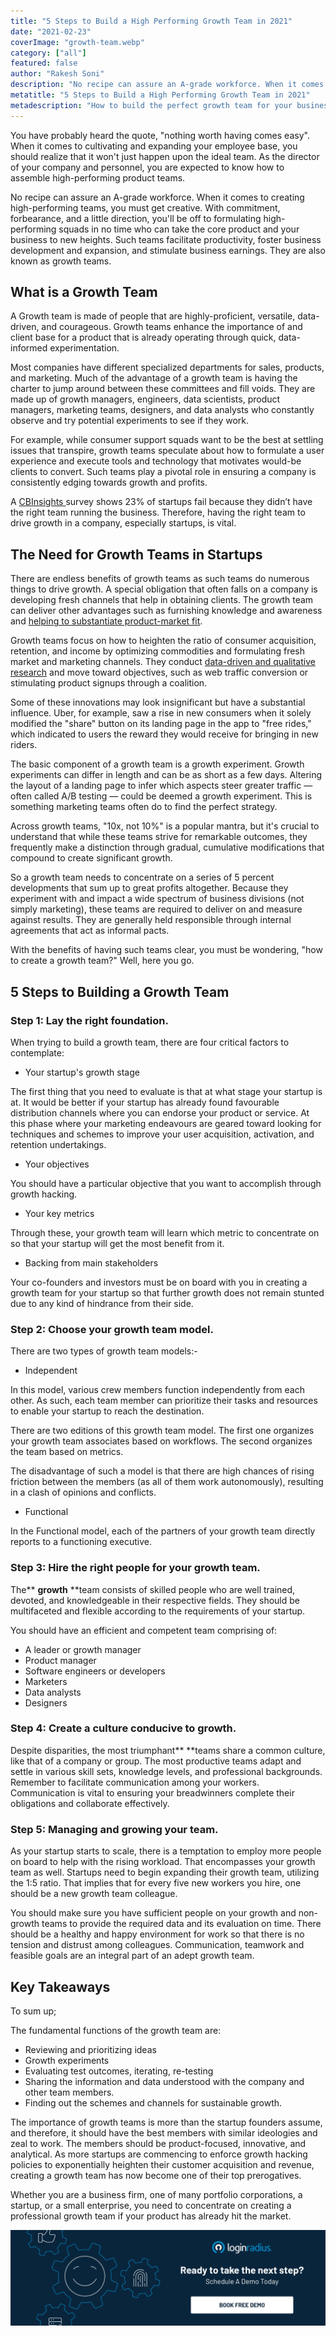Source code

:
```yaml
---
title: "5 Steps to Build a High Performing Growth Team in 2021"
date: "2021-02-23"
coverImage: "growth-team.webp"
category: ["all"]
featured: false
author: "Rakesh Soni"
description: "No recipe can assure an A-grade workforce. When it comes to creating high-performing teams, you must get creative. With commitment, forbearance, and a little direction, you'll be off to formulating high-performing squads in no time who can take the core product and your business to new heights."
metatitle: "5 Steps to Build a High Performing Growth Team in 2021"
metadescription: "How to build the perfect growth team for your business? It should have the best members with similar ideologies and zeal to work. There’s more, find out here."
---
```



You have probably heard the quote, "nothing worth having comes easy". When it comes to cultivating and expanding your employee base, you should realize that it won't just happen upon the ideal team. As the director of your company and personnel, you are expected to know how to assemble high-performing product teams.

No recipe can assure an A-grade workforce. When it comes to creating high-performing teams, you must get creative. With commitment, forbearance, and a little direction, you'll be off to formulating high-performing squads in no time who can take the core product and your business to new heights. Such teams facilitate productivity, foster business development and expansion, and stimulate business earnings. They are also known as growth teams.


## What is a Growth Team

A Growth team is made of people that are highly-proficient, versatile, data-driven, and courageous. Growth teams enhance the importance of and client base for a product that is already operating through quick, data-informed experimentation.

Most companies have different specialized departments for sales, products, and marketing. Much of the advantage of a growth team is having the charter to jump around between these committees and fill voids. They are made up of growth managers, engineers, data scientists, product managers, marketing teams, designers, and data analysts who constantly observe and try potential experiments to see if they work.

For example, while consumer support squads want to be the best at settling issues that transpire, growth teams speculate about how to formulate a user experience and execute tools and technology that motivates would-be clients to convert. Such teams play a pivotal role in ensuring a company is consistently edging towards growth and profits.

A [CBInsights ](https://www.cbinsights.com/research/startup-failure-reasons-top/)survey shows 23% of startups fail because they didn’t have the right team running the business. Therefore, having the right team to drive growth in a company, especially startups, is vital.


## The Need for Growth Teams in Startups

There are endless benefits of growth teams as such teams do numerous things to drive growth. A special obligation that often falls on a company is developing fresh channels that help in obtaining clients. The growth team can deliver other advantages such as furnishing knowledge and awareness and [helping to substantiate product-market fit](https://www.loginradius.com/blog/fuel/2021/01/engineering-as-marketing/).

Growth teams focus on how to heighten the ratio of consumer acquisition, retention, and income by optimizing commodities and formulating fresh market and marketing channels. They conduct [data-driven and qualitative research](https://www.loginradius.com/blog/fuel/2021/01/360-degree-growth-data-driven/) and move toward objectives, such as web traffic conversion or stimulating product signups through a coalition.

Some of these innovations may look insignificant but have a substantial influence. Uber, for example, saw a rise in new consumers when it solely modified the "share" button on its landing page in the app to "free rides," which indicated to users the reward they would receive for bringing in new riders.

The basic component of a growth team is a growth experiment. Growth experiments can differ in length and can be as short as a few days. Altering the layout of a landing page to infer which aspects steer greater traffic — often called A/B testing — could be deemed a growth experiment. This is something marketing teams often do to find the perfect strategy.

Across growth teams, "10x, not 10%" is a popular mantra, but it's crucial to understand that while these teams strive for remarkable outcomes, they frequently make a distinction through gradual, cumulative modifications that compound to create significant growth. 

So a  growth team needs to concentrate on a series of 5 percent developments that sum up to great profits altogether. Because they experiment with and impact a wide spectrum of business divisions (not simply marketing), these teams are required to deliver on and measure against results. They are generally held responsible through internal agreements that act as informal pacts. 

With the benefits of having such teams clear, you must be wondering, "how to create a growth team?" Well, here you go. 


## 5 Steps to Building a Growth Team


### Step 1: Lay the right foundation.

When trying to build a growth team, there are four critical factors to contemplate:



*   Your startup's growth stage

The first thing that you need to evaluate is that at what stage your startup is at. It would be better if your startup has already found favourable distribution channels where you can endorse your product or service. At this phase where your marketing endeavours are geared toward looking for techniques and schemes to improve your user acquisition, activation, and retention undertakings.



*    Your objectives 

You should have a particular objective that you want to accomplish through growth hacking.



*   Your key metrics

Through these, your growth team will learn which metric to concentrate on so that your startup will get the most benefit from it.



*   Backing from main stakeholders

Your co-founders and investors must be on board with you in creating a growth team for your startup so that further growth does not remain stunted due to any kind of hindrance from their side.


### Step 2: Choose your growth team model.

There are two types of growth team models:-



*   Independent 

In this model, various crew members function independently from each other. As such, each team member can prioritize their tasks and resources to enable your startup to reach the destination.

There are two editions of this growth team model. The first one organizes your growth team associates based on workflows. The second organizes the team based on metrics.

The disadvantage of such a model is that there are high chances of rising friction between the members (as all of them work autonomously), resulting in a clash of opinions and conflicts.



*   Functional

In the Functional model, each of the partners of your growth team directly reports to a functioning executive.


### Step 3: Hire the right people for your growth team.

The** **growth** **team consists of skilled people who are well trained, devoted, and knowledgeable in their respective fields. They should be multifaceted and flexible according to the requirements of your startup.

You should have an efficient and competent team comprising of:



*   A leader or growth manager 
*   Product manager
*   Software engineers or developers
*   Marketers
*   Data analysts
*   Designers


### Step 4: Create a culture conducive to growth.

Despite disparities, the most triumphant** **teams share a common culture, like that of a company or group. The most productive teams adapt and settle in various skill sets, knowledge levels, and professional backgrounds. Remember to facilitate communication among your workers. Communication is vital to ensuring your breadwinners complete their obligations and collaborate effectively.


### Step 5: Managing and growing your team.

As your startup starts to scale, there is a temptation to employ more people on board to help with the rising workload. That encompasses your growth team as well. Startups need to begin expanding their growth team, utilizing the 1:5 ratio. That implies that for every five new workers you hire, one should be a new growth team colleague.

You should make sure you have sufficient people on your growth and non-growth teams to provide the required data and its evaluation on time. There should be a healthy and happy environment for work so that there is no tension and distrust among colleagues. Communication, teamwork and feasible goals are an integral part of an adept growth team.


## Key Takeaways

To sum up;

The fundamental functions of the growth team are:



*   Reviewing and prioritizing ideas
*   Growth experiments
*   Evaluating test outcomes, iterating, re-testing
*   Sharing the information and data understood with the company and other team members.
*   Finding out the schemes and channels for sustainable growth.

The importance of growth teams is more than the startup founders assume, and therefore, it should have the best members with similar ideologies and zeal to work. The members should be product-focused, innovative, and analytical. As more startups are commencing to enforce growth hacking policies to exponentially heighten their customer acquisition and revenue, creating a growth team has now become one of their top prerogatives. 

Whether you are a business firm, one of many portfolio corporations, a startup, or a small enterprise, you need to concentrate on creating a professional growth team if your product has already hit the market.


[![book-a-demo-loginradius](../../assets/book-a-demo-loginradius.webp)](https://www.loginradius.com/contact-us?utm_source=blog&utm_medium=web&utm_campaign=high-performing-growth-team)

* * * * * * *

Instructions to follow:
All lines above between those holding "### Step 5: Managing and growing your team." and "and prioritizing ideas", inclusive, must be set down unchanged, and no other line may be included.

Result for this exercise:
### Step 5: Managing and growing your team.

As your startup starts to scale, there is a temptation to employ more people on board to help with the rising workload. That encompasses your growth team as well. Startups need to begin expanding their growth team, utilizing the 1:5 ratio. That implies that for every five new workers you hire, one should be a new growth team colleague.

You should make sure you have sufficient people on your growth and non-growth teams to provide the required data and its evaluation on time. There should be a healthy and happy environment for work so that there is no tension and distrust among colleagues. Communication, teamwork and feasible goals are an integral part of an adept growth team.


## Key Takeaways

To sum up;

The fundamental functions of the growth team are:



*   Reviewing and prioritizing ideas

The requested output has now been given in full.